• _Instructions for the task_
The word "create" marks the lines to keep; find each one in the data and copy it.

========================

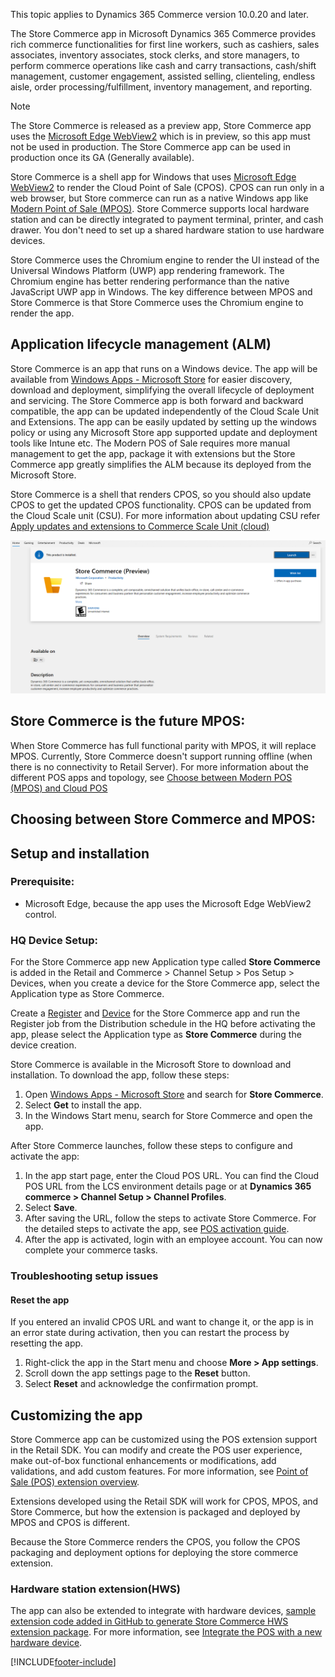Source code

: This topic applies to Dynamics 365 Commerce version 10.0.20 and later.

The Store Commerce app in Microsoft Dynamics 365 Commerce provides rich commerce functionalities for first line workers, such as cashiers, sales associates, inventory associates, stock clerks, and store managers, to perform commerce operations like cash and carry transactions, cash/shift management, customer engagement, assisted selling, clienteling, endless aisle, order processing/fulfillment, inventory management, and reporting.

> [!NOTE]
> The Store Commerce is released as a preview app, Store Commerce app uses the [Microsoft Edge WebView2](https://docs.microsoft.com/en-us/microsoft-edge/webview2/) which is in preview, so this app must not be used in production. The Store Commerce app can be used in production once its GA (Generally available).

Store Commerce is a shell app for Windows that uses [Microsoft Edge WebView2](https://docs.microsoft.com/en-us/microsoft-edge/webview2/) to render the Cloud Point of Sale (CPOS). CPOS can run only in a web browser, but Store commerce can run as a native Windows app like [Modern Point of Sale (MPOS)](retail-modern-pos-architecture.md). Store Commerce supports local hardware station and can be directly integrated to payment terminal, printer, and cash drawer. You don't need to set up a shared hardware station to use hardware devices. 

Store Commerce uses the Chromium engine to render the UI instead of the Universal Windows Platform (UWP) app rendering framework. The Chromium engine has better rendering performance than the native JavaScript UWP app in Windows. The key difference between MPOS and Store Commerce is that Store Commerce uses the Chromium engine to render the app.

## Application lifecycle management (ALM)

Store Commerce is an app that runs on a Windows device. The app will be available from [Windows Apps - Microsoft Store](https://www.microsoft.com/store/r/9PGK1J3KQ8JB) for easier discovery, download and deployment, simplifying the overall lifecycle of deployment and servicing. The Store Commerce app is both forward and backward compatible, the app can be updated independently of the Cloud Scale Unit and Extensions. The app can be easily updated by setting up the windows policy or using any Microsoft Store app supported update and deployment tools like Intune etc. The Modern POS of Sale requires more manual management to get the app, package it with extensions but the Store Commerce app greatly simplifies the ALM because its deployed from the  Microsoft Store.  

Store Commerce is a shell that renders CPOS, so you should also update CPOS to get the updated CPOS functionality. CPOS can be updated from the Cloud Scale unit (CSU). For more information about updating CSU refer [Apply updates and extensions to Commerce Scale Unit (cloud)](https://docs.microsoft.com/en-us/dynamics365/fin-ops-core/dev-itpro/deployment/update-retail-channel)

![Store Commerce](media/StoreCommerce.png)

## Store Commerce is the future MPOS:

When Store Commerce has full functional parity with MPOS, it will replace MPOS. Currently, Store Commerce doesn't support running offline (when there is no connectivity to Retail Server). For more information about the different POS apps and topology, see [Choose between Modern POS (MPOS) and Cloud POS](../mpos-or-cpos.md)

## Choosing between Store Commerce and MPOS:



## Setup and installation

### Prerequisite:

+ Microsoft Edge, because the app uses the Microsoft Edge WebView2 control.

### HQ Device Setup:

For the Store Commerce app new Application type called **Store Commerce** is added in the Retail and Commerce > Channel Setup > Pos Setup > Devices, when you create a device for the Store Commerce app, select the Application type as Store Commerce.

Create a [Register](https://docs.microsoft.com/en-us/dynamics365/commerce/tasks/create-associate-registers) and [Device](https://docs.microsoft.com/en-us/dynamics365/commerce/tasks/create-associate-device) for the Store Commerce app and run the Register job from the Distribution schedule in the HQ before activating the app, please select the Application type as **Store Commerce** during the device creation.

Store Commerce is available in the Microsoft Store to download and installation. To download the app, follow these steps:

1. Open [Windows Apps - Microsoft Store](https://www.microsoft.com/store/r/9PGK1J3KQ8JB) and search for **Store Commerce**.
2. Select **Get** to install the app. 
3. In the Windows Start menu, search for Store Commerce and open the app.

After Store Commerce launches, follow these steps to configure and activate the app:

1.	In the app start page, enter the Cloud POS URL. You can find the Cloud POS URL from the LCS environment details page or at **Dynamics 365 commerce > Channel Setup > Channel Profiles**.
2.	Select **Save**.
3.	After saving the URL, follow the steps to activate Store Commerce. For the detailed steps to activate the app, see [POS activation guide](retail-device-activation.md#activate-a-modern-pos-or-cloud-pos-device-by-using-guided-activation).
4.	After the app is activated, login with an employee account. You can now complete your commerce tasks.

### Troubleshooting setup issues

#### Reset the app

If you entered an invalid CPOS URL and want to change it, or the app is in an error state during activation, then you can restart the process by resetting the app.

1. Right-click the app in the Start menu and choose **More > App settings**.
2. Scroll down the app settings page to the **Reset** button.
3. Select **Reset** and acknowledge the confirmation prompt.

## Customizing the app

Store Commerce app can be customized using the POS extension support in the Retail SDK. You can modify and create the POS user experience, make out-of-box functional enhancements or modifications, add validations, and add custom features. For more information, see [Point of Sale (POS) extension overview](pos-extension/pos-extension-overview.md).

Extensions developed using the Retail SDK will work for CPOS, MPOS, and Store Commerce, but how the extension is packaged and deployed by MPOS and CPOS is different.

Because the Store Commerce renders the CPOS, you follow the CPOS packaging and deployment options for deploying the store commerce extension.

### Hardware station extension(HWS)

The app can also be extended to integrate with hardware devices, [sample extension code added in GitHub to generate Store Commerce HWS extension package](https://github.com/microsoft/Dynamics365Commerce.InStore/tree/release/9.28/src/PosSample). For more information, see [Integrate the POS with a new hardware device](hardware-device-extension.md).

[!INCLUDE[footer-include](../../includes/footer-banner.md)]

========================

• _Response_
For the Store Commerce app new Application type called **Store Commerce** is added in the Retail and Commerce > Channel Setup > Pos Setup > Devices, when you create a device for the Store Commerce app, select the Application type as Store Commerce.
Create a [Register](https://docs.microsoft.com/en-us/dynamics365/commerce/tasks/create-associate-registers) and [Device](https://docs.microsoft.com/en-us/dynamics365/commerce/tasks/create-associate-device) for the Store Commerce app and run the Register job from the Distribution schedule in the HQ before activating the app, please select the Application type as **Store Commerce** during the device creation.
Store Commerce app can be customized using the POS extension support in the Retail SDK. You can modify and create the POS user experience, make out-of-box functional enhancements or modifications, add validations, and add custom features. For more information, see [Point of Sale (POS) extension overview](pos-extension/pos-extension-overview.md).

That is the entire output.